The Spartan blew the creature’s head off this time, sidestepped to evade a charging carrier form, and shot the bulbous monster in the back. There was an explosion of green mist mixed with balloonlike infection forms and pieces of wet flesh. The next ten seconds were spent popping pods.
After that the Monitor took off again and the noncom had little choice but to follow. He soon arrived in front of a huge metal door. Built to contain the Flood perhaps? Maybe, but far from effective, since the slimy bastards seemed to be leaking out of every nook and cranny.
The Monitor hovered over the human’s head. “The security doors are locked automatically. I will go access the override to open them. I am a genius,” the Monitor said matter-of-factly.“Hee, hee, hee.”

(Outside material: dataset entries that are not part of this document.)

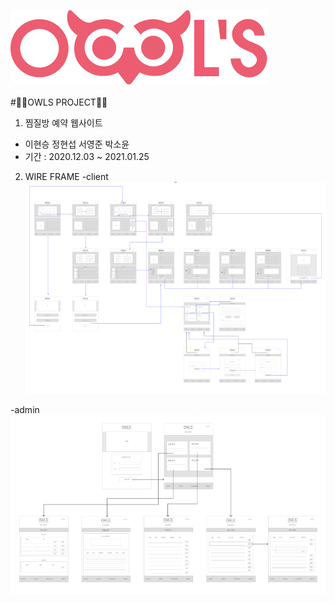 ![로고](./owlsLogo.png)<br><br>
#🦉🦉OWLS PROJECT🦉🦉

1. 찜질방 예약 웹사이트
  - 이현승 정현섭 서영준 박소윤
  - 기간 : 2020.12.03 ~ 2021.01.25
  
2. WIRE FRAME
  -client<br>
  ![와이어프레임](./wireframe.PNG)<br>
  
  -admin<br>
  ![와이어프레임2](./wireframe2.PNG)<br>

“A pain in the ass is more like it,” the Master Chief said to no one in particular as a red blob appeared on his threat indicator, quickly joined by a half dozen more.
Then, as part of what would become a familiar pattern, combat forms leaped fifteen meters through the air, only to shrivel as the 7.62mm slugs tore them apart. Carrier forms waddled up like old friends, came apart like wet cardboard, and spewed pods in every direction. Infection forms danced on delicate legs, dodging this way and that, each hoping to claim the human as its very own.